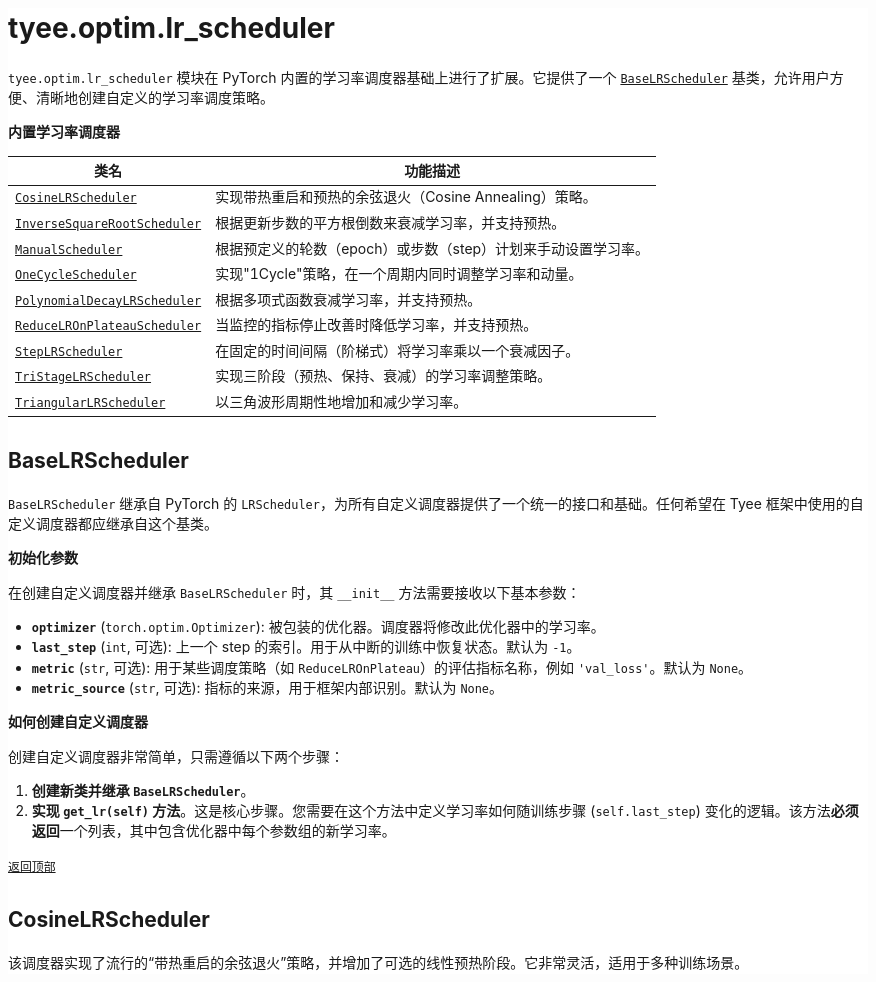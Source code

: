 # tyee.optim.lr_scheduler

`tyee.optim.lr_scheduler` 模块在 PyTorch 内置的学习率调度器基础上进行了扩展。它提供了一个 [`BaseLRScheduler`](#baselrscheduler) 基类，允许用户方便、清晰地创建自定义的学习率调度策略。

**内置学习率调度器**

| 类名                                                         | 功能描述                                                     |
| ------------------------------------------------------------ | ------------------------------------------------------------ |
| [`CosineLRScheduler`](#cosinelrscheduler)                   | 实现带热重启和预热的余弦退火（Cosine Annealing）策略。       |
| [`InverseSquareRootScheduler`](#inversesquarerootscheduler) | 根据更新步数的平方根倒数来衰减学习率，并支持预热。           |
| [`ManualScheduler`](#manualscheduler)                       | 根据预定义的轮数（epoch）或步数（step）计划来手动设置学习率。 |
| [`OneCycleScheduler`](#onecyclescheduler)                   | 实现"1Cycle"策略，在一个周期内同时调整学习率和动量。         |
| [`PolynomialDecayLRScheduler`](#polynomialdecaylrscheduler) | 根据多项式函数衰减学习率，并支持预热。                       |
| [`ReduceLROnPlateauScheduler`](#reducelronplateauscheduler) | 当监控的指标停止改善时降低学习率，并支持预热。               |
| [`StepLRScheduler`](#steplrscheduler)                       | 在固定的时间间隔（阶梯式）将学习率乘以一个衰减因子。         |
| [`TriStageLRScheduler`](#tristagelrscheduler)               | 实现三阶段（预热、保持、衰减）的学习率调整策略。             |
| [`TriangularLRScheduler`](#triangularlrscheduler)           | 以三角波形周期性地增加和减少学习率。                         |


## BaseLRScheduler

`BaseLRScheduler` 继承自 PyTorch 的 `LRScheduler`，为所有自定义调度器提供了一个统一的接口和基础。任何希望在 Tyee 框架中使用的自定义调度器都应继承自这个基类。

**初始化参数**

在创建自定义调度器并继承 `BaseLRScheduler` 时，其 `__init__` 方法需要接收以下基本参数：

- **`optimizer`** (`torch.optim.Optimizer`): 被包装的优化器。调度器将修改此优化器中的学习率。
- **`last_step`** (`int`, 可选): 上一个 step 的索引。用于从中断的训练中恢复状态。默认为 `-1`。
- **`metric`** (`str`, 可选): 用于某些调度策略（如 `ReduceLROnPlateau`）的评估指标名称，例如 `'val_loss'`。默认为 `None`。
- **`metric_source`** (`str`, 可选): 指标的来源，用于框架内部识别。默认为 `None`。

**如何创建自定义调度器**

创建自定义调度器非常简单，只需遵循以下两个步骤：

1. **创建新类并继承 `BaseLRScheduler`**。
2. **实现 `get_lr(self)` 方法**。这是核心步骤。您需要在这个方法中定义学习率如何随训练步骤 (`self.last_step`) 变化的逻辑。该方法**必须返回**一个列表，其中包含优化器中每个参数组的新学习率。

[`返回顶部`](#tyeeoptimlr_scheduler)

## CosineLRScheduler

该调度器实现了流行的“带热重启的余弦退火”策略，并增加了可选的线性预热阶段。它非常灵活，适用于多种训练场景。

==

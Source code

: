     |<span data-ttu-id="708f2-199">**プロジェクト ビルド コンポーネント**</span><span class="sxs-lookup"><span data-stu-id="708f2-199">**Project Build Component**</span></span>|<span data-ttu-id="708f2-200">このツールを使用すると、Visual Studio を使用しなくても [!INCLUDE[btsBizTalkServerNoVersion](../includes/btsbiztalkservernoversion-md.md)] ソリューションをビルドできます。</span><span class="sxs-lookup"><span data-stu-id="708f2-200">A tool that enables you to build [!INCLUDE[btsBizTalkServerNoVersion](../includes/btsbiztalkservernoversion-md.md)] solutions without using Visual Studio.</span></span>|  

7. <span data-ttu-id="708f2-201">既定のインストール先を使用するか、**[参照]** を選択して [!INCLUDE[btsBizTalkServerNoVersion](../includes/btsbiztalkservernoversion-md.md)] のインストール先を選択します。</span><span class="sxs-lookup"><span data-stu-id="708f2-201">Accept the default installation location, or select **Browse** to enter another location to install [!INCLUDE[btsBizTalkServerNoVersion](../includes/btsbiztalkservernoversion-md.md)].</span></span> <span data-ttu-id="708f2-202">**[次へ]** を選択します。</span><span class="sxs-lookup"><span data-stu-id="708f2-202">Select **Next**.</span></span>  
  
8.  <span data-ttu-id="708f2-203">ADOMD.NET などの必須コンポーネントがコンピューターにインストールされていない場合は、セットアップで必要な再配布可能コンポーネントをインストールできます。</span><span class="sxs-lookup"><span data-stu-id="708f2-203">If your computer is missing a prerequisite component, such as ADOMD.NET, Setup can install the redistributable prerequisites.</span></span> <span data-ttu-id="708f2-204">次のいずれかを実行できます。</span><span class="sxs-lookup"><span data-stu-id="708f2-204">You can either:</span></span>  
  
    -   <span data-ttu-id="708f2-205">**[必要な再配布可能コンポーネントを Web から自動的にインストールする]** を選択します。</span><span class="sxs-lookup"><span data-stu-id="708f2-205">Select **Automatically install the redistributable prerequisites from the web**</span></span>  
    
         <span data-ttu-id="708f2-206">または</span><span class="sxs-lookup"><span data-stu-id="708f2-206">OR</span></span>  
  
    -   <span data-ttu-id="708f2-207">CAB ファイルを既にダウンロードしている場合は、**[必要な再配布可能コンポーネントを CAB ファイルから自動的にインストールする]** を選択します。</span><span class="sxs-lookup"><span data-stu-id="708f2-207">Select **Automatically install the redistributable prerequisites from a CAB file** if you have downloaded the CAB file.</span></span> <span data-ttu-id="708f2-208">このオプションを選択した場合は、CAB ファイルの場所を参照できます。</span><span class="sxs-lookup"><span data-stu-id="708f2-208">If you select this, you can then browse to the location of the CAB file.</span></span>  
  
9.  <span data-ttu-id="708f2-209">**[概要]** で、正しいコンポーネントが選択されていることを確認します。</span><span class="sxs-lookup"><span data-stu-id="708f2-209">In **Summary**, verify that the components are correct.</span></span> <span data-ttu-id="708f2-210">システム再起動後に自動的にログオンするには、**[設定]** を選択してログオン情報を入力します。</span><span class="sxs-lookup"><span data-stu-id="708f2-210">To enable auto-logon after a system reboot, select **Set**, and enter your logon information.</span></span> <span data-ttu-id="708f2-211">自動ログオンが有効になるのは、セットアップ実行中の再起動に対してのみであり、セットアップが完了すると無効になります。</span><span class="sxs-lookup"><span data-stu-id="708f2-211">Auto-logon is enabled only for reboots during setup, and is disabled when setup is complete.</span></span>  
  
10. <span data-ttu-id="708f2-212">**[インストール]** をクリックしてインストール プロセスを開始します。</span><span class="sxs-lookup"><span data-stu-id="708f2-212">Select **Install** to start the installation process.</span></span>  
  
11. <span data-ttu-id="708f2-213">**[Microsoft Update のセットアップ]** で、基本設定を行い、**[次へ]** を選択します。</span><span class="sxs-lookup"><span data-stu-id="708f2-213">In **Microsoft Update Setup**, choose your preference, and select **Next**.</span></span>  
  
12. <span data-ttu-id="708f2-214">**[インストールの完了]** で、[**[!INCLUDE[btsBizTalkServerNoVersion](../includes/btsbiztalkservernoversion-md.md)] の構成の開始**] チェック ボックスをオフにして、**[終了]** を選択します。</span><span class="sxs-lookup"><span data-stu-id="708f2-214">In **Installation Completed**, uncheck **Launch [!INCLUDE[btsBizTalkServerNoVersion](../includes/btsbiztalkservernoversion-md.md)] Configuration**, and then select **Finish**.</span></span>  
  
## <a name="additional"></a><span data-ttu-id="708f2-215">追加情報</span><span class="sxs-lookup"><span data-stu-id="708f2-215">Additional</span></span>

* * *

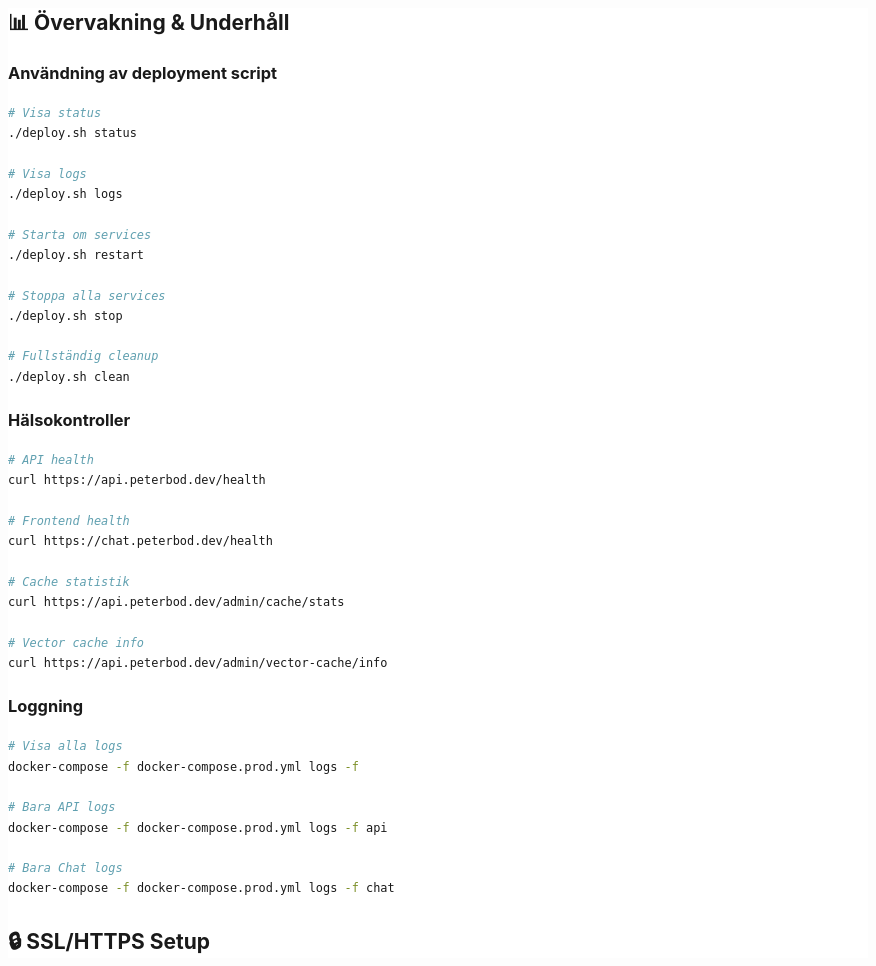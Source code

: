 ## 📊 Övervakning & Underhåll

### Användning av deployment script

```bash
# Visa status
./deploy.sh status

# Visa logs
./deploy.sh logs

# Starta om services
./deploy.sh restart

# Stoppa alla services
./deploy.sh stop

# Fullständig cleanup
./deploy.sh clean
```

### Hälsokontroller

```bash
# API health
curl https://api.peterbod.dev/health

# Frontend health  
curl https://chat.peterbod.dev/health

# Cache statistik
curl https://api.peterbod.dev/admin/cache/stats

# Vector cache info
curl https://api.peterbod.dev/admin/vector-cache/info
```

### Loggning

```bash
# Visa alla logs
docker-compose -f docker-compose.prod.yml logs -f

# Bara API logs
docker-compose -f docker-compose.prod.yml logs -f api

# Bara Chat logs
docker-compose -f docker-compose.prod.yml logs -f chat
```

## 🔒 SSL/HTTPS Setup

▶ _Required work_
Report every line in the listing that holds the word "prod".

▶ _Result for this exercise_
docker-compose -f docker-compose.prod.yml logs -f
docker-compose -f docker-compose.prod.yml logs -f api
docker-compose -f docker-compose.prod.yml logs -f chat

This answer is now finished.